Subject scores (mean ± SE) for the positive and negative subnetworks of the PD-related spatial covariance pattern (PDRP) (Ma et al., 2007) were separately computed in scans acquired at each time point as part of a longitudinal PD imaging study (Huang et al., 2007b). The expression of both subnetworks increased over time, but at a faster rate for the positive subnetwork. We found that patient values for the positive subnetwork were abnormally elevated at all three longitudinal time points; those for the negative subnetwork did not differ from control values at any of these time points. [Values for the positive and negative subnetworks at each time point (filled circles and squares, respectively) were displayed relative to mean values measured in 15 age-matched healthy subjects. Subject scores were z-transformed and offset so that the control mean was zero. The shaded area represents 1 SE above the control mean. *p<0.05, **p<0.001, ***p<0.0001, relative to normal values].
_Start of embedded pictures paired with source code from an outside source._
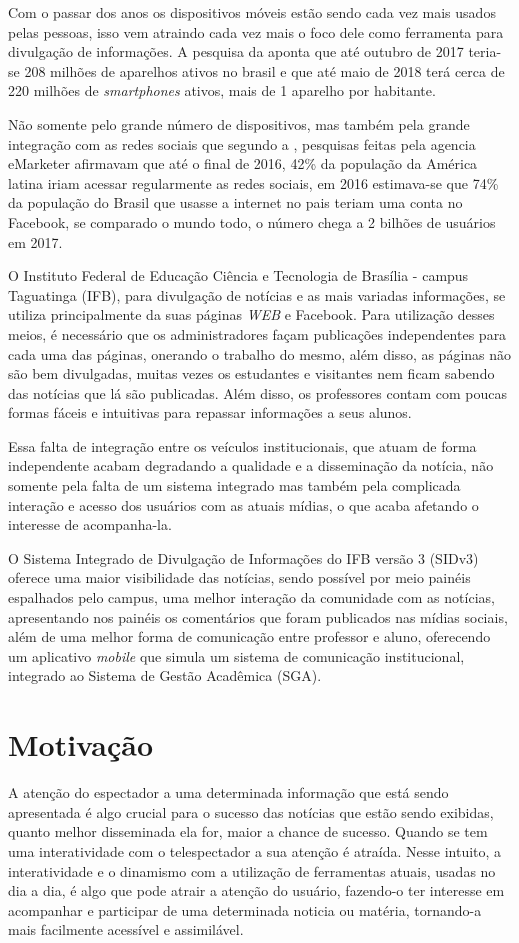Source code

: Com o passar dos anos os dispositivos móveis estão sendo cada vez mais usados pelas pessoas, isso vem atraindo cada vez mais o foco dele como ferramenta para divulgação de informações. A pesquisa da \cite{fgv2017} aponta que até outubro de 2017 teria-se 208 milhões de aparelhos ativos no brasil e que até maio de 2018 terá cerca de 220 milhões de \textit{smartphones} ativos, mais de 1 aparelho por habitante. 

Não somente pelo grande número de dispositivos, mas também pela grande integração com as redes sociais que segundo a \cite{forbes2016}, pesquisas feitas pela agencia eMarketer afirmavam que até o final de 2016, 42\% da população da América latina iriam acessar regularmente as redes sociais, em 2016 estimava-se que 74\% da população do Brasil que usasse a internet no pais teriam uma conta no Facebook, se comparado o mundo todo, o número chega a 2 bilhões de usuários em 2017. 

O Instituto Federal de Educação Ciência e Tecnologia de Brasília - campus Taguatinga (IFB), para divulgação de notícias e as mais variadas informações, se utiliza principalmente da suas páginas \textit{WEB} e Facebook. Para utilização desses meios, é necessário que os administradores façam publicações independentes para cada uma das páginas, onerando o trabalho do mesmo, além disso, as páginas não são bem divulgadas, muitas vezes os estudantes e visitantes nem ficam sabendo das notícias que lá são publicadas. Além disso, os professores contam com poucas formas fáceis e intuitivas para repassar informações a seus alunos.

Essa falta de integração entre os veículos institucionais, que atuam de forma independente acabam degradando a qualidade e a disseminação da notícia, não somente pela falta de um sistema integrado mas também pela complicada interação e acesso dos usuários com as atuais mídias, o que acaba afetando o interesse de acompanha-la.

O Sistema Integrado de Divulgação de Informações do IFB versão 3 (SIDv3) oferece uma maior visibilidade das notícias, sendo possível por meio painéis espalhados pelo campus, uma melhor interação da comunidade com as notícias, apresentando nos painéis os comentários que foram publicados nas mídias sociais, além de uma melhor forma de comunicação entre professor e aluno, oferecendo um aplicativo \textit{mobile} que simula um sistema de comunicação institucional, integrado ao Sistema de Gestão Acadêmica (SGA).

\section{Motivação}
A atenção do espectador a uma determinada informação que está sendo apresentada é algo crucial para o sucesso das notícias que estão sendo exibidas, quanto melhor disseminada ela for, maior a chance de sucesso. Quando se tem uma interatividade com o telespectador a sua atenção é atraída. Nesse intuito, a interatividade e o dinamismo com a utilização de ferramentas atuais, usadas no dia a dia, é algo que pode atrair a atenção do usuário, fazendo-o ter interesse em acompanhar e participar de uma determinada noticia ou matéria, tornando-a mais facilmente acessível e assimilável.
Figure 3. Abnormal metabolic covariance patterns in parkinsonian monkeys and PD patients

A. Voxel-based SSM/PCA of high resolution FDG PET images from parkinsonian and healthy age-matched macaques. This analysis revealed a spatial covariance pattern (PC1, 25% VAF) that discriminated the two groups of animals (p<0.0005; see text). The pattern was characterized by positive metabolic contributions from pallidothalamic, pontocerebellar and motor cortical regions, and negative contributions from the posterior parietal cortex. B. This abnormal primate covariance pattern resembles the PDRP topography that has been observed consistently in human subjects with PD (e.g., Ma et al., 2007; cf. Moeller et al., 1999; Eckert et al., 2007). [Both spatial covariance patterns were displayed on standard MRI brain templates. Voxels with positive region weights are color-coded from red to yellow; those with negative region weights are color-coded from blue to purple].